Monday, July 29, 2024

Feels So Fine

H/t de Adder

The NYT correctly observes that Kamala Harris's rise in popularity is the honeymoon phase of her pending nomination as the Democratic candidate for president, The challenge will be to ensure the momentum continues, and I have a feeling that will not be hard to do.

First, thanks to a link sent to me by Trailblazer, there is this:

What is remarkable about this is that it is a poll of swing states conducted by Fox News, something sure to inflame the crazed right wing.

Fox released a swing state poll that showed Harris' favorability ratings ahead of Trump's in Wisconsin, Pennsylvania, Minnesota, and Michigan.

The poll states that it included registered voters, and took place July 22-24.

Trump critics were quick to react online.

@acnewsitics simply said, "Uh oh."

@kinsellawarren said, "Better than the numbers is the fact that this is a Fox News poll."

Trump supporter @GioBruno1600 asked, "Do you believe this FOX NEWS poll?"

@joled16 said, "Without having had a convention yet! OMG! I just realized this is a FOX NEWS poll! Trump must be furious with FOX."

@TheNewsTrending wrote, "A new Fox News poll shows that Trump's significant lead over Biden in battleground states has disappeared when compared with Vice President Harris."

Former White House aide Keith Boykin had this to say:

"The ketchup is going to hit the wall in Mar-a-Lago after this new Fox News poll."

While favourability and voting intentions are not necessarily synonymous, this is encouraging news. And the fact is, what do the Republicans have to counter other than the same bile that they always spew? There really is nothing else in their political toolbox.

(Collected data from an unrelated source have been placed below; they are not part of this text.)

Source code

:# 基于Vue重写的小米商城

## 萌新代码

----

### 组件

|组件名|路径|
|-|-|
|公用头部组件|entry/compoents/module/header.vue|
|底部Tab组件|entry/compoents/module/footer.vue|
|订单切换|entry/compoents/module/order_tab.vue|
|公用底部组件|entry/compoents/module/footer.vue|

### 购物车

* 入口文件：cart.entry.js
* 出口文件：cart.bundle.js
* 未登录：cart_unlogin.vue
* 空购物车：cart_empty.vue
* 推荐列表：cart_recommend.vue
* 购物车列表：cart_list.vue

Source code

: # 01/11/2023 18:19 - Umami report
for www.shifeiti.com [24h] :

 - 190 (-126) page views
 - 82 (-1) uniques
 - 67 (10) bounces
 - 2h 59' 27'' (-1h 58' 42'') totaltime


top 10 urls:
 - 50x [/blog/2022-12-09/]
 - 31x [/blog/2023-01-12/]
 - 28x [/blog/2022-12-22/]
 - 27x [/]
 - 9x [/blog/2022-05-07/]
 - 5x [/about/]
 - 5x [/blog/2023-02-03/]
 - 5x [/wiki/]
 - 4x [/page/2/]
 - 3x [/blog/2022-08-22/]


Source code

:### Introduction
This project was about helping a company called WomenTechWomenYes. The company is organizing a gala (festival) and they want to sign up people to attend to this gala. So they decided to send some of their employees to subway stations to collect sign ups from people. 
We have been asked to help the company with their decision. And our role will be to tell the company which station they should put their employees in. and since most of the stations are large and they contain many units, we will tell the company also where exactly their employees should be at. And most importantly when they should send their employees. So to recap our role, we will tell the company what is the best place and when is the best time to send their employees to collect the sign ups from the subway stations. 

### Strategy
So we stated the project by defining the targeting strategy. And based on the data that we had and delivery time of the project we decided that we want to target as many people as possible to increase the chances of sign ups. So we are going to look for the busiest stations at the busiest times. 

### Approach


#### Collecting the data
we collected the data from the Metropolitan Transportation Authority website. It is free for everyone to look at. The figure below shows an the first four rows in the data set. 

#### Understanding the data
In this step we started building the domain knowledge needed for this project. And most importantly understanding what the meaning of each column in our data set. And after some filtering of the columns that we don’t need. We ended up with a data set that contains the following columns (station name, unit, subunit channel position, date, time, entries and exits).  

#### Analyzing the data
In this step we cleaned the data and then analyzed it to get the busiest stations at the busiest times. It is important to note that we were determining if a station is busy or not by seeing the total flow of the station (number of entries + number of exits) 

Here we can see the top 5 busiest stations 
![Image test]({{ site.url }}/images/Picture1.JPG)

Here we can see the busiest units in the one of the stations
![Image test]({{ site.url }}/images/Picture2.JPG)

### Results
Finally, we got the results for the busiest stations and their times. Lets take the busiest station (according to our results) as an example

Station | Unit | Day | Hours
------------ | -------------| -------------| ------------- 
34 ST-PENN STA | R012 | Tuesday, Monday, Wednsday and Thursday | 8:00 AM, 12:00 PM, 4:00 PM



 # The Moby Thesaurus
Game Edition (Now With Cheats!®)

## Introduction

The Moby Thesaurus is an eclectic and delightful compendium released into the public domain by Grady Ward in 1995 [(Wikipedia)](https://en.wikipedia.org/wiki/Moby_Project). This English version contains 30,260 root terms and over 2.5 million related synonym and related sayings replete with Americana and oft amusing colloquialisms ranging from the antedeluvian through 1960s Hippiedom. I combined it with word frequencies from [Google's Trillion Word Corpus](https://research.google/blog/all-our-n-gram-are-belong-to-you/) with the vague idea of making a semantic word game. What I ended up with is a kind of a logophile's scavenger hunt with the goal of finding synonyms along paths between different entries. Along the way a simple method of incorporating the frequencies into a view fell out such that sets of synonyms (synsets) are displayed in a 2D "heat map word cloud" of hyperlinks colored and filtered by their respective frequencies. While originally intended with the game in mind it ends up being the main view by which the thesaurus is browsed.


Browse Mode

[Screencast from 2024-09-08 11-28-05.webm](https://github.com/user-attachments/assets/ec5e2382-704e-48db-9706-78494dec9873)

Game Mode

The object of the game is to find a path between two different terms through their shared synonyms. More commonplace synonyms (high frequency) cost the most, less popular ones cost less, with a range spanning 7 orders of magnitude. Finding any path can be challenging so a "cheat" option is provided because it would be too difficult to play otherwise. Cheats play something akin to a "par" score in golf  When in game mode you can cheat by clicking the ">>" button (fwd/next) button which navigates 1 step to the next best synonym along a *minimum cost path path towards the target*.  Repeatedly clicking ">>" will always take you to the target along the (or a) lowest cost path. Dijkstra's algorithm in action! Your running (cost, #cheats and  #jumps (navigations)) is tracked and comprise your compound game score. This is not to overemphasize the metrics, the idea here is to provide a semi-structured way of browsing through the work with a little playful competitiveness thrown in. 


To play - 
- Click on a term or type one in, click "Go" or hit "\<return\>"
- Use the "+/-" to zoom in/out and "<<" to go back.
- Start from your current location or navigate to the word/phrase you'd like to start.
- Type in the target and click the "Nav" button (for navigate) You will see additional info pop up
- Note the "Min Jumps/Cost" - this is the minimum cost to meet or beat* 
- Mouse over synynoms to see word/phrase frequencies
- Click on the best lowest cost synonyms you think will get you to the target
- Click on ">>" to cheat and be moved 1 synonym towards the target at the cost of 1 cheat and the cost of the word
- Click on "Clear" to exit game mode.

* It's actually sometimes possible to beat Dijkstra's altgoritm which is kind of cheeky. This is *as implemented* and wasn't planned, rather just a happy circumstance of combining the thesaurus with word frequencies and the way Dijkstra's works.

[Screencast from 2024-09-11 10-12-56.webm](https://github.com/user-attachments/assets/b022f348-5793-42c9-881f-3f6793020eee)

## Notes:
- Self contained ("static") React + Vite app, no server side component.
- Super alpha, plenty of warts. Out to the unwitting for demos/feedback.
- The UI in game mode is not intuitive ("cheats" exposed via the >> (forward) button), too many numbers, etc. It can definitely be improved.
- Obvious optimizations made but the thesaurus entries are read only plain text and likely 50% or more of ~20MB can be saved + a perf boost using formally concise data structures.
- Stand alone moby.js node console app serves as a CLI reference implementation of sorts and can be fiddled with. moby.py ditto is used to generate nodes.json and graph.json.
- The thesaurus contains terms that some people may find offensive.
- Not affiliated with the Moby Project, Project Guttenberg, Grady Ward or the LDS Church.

Reflecting upon how events in the political world can quickly change, Jamie Watts writes:

Clearly, the tide was coming in and the Republicans only needed to ride it.

And then, the axiom “whoever speaks first loses” reared its ugly head and “events” quickly illustrated Vance’s selection was a grave, potentially fatal, mistake.

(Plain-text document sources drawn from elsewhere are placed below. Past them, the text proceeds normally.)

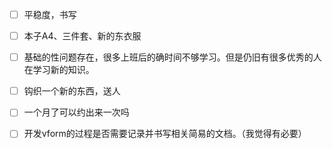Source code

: - [ ] 平稳度，书写
- [ ] 本子A4、三件套、新的东衣服
- [ ] 基础的性问题存在，很多上班后的确时间不够学习。但是仍旧有很多优秀的人在学习新的知识。
- [ ] 钩织一个新的东西，送人
- [ ] 一个月了可以约出来一次吗



- [ ] 开发vform的过程是否需要记录并书写相关简易的文档。（我觉得有必要）

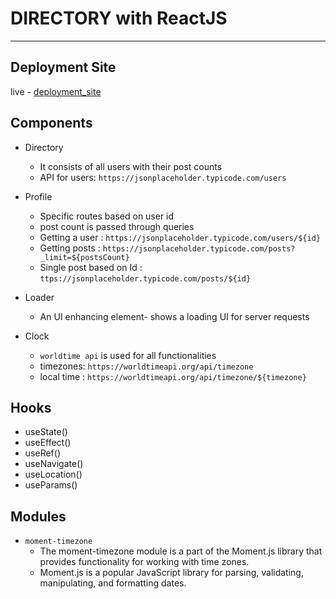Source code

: # DIRECTORY with ReactJS
-------------------------------
## Deployment Site
live - [deployment_site](`https://mydirectorytm.netlify.app/`)
## Components
- Directory
  - It consists of all users with their post counts
  - API for users: `https://jsonplaceholder.typicode.com/users`
  
- Profile
  - Specific routes based on user id
  - post count is passed through queries
  - Getting a user : `https://jsonplaceholder.typicode.com/users/${id}`
  - Getting posts : `https://jsonplaceholder.typicode.com/posts?_limit=${postsCount}`
  - Single post based on Id : `ttps://jsonplaceholder.typicode.com/posts/${id}`

- Loader
  - An UI enhancing element- shows a loading UI for server requests
  
- Clock
  - `worldtime api` is used for all functionalities
  - timezones: `https://worldtimeapi.org/api/timezone`
  - local time : `https://worldtimeapi.org/api/timezone/${timezone}`
  
## Hooks
- useState()
- useEffect()
- useRef()
- useNavigate()
- useLocation()
- useParams()

## Modules
- `moment-timezone`  
  - The moment-timezone module is a part of the Moment.js library that provides functionality for working with time zones. 
  - Moment.js is a popular JavaScript library for parsing, validating, manipulating, and formatting dates. 
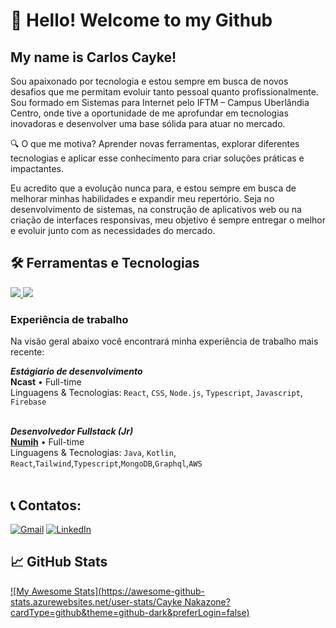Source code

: # 👋 Hello! Welcome to my Github
## My name is Carlos Cayke!

  Sou apaixonado por tecnologia e estou sempre em busca de novos desafios que me permitam evoluir tanto pessoal quanto profissionalmente. Sou formado em Sistemas para Internet pelo IFTM – Campus Uberlândia Centro, onde tive a oportunidade de me aprofundar em tecnologias inovadoras e desenvolver uma base sólida para atuar no mercado.

🔍 O que me motiva? Aprender novas ferramentas, explorar diferentes tecnologias e aplicar esse conhecimento para criar soluções práticas e impactantes.

  Eu acredito que a evolução nunca para, e estou sempre em busca de melhorar minhas habilidades e expandir meu repertório. Seja no desenvolvimento de sistemas, na construção de aplicativos web ou na criação de interfaces responsivas, meu objetivo é sempre entregar o melhor e evoluir junto com as necessidades do mercado.

## 🛠 Ferramentas e Tecnologias
<div align="start">
  <a href="https://skillicons.dev">
    <img src="https://skillicons.dev/icons?i=java,kotlin,spring,aws,nodejs,css,ts,js,tailwind&theme=light" />
  </a>
  <a href="https://skillicons.dev">
    <img src="https://skillicons.dev/icons?i=docker,graphql,postman,neovim,firebase,mongodb,mysql,git,figma&theme=light" />
  </a>
</div>


### Experiência de trabalho

Na visão geral abaixo você encontrará minha experiência de trabalho mais recente:

***Estágiario de desenvolvimento*** \
**Ncast** • Full-time \
Linguagens & Tecnologias: `React`, `CSS`, `Node.js`, `Typescript`, `Javascript`, `Firebase`\
<br/>

***Desenvolvedor Fullstack (Jr)*** \
[**Numih**](https://www.linkedin.com/company/numih/?originalSubdomain=br) • Full-time \
Linguagens & Tecnologias: `Java`, `Kotlin`, `React`,`Tailwind`,`Typescript`,`MongoDB`,`Graphql`,`AWS`\
<br/>

## 📞 Contatos:

<div>
    <a href="mailto:carloscaykebn@gmail.com"><img src="https://img.shields.io/badge/Gmail-D14836?style=for-the-badge&logo=gmail&logoColor=white" target="_blank" alt="Gmail"></a>
    <a href="https://www.linkedin.com/in/carloscaykebn/" target="_blank"><img src="https://img.shields.io/badge/-LinkedIn-%230077B5?style=for-the-badge&logo=linkedin&logoColor=white" alt="LinkedIn"></a>   
</div>


## 📈 GitHub Stats

[![My Awesome Stats](https://awesome-github-stats.azurewebsites.net/user-stats/Cayke Nakazone?cardType=github&theme=github-dark&preferLogin=false)](https://git.io/awesome-stats-card)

I’ll leave it to other pundits to divine his eclectic, ideologically elastic biography. My point is much more straightforward. Simply put, he is the wrong tool for the job, the proverbial knife for what is now a gunfight.

This rather feeble performance illustrates Watts' point. 

Vance, suffice it to say, might well run-up the score in red states, but he will do next to nothing to turn the Trump-curious into Trump voters. People who support Vance already support Trump. His candidacy is not a growth proposition, it is a consolidation effort. Moreover, it’s worth noting that two white males at the top of the GOP ticket are woefully unsuited to take on a woman of colour.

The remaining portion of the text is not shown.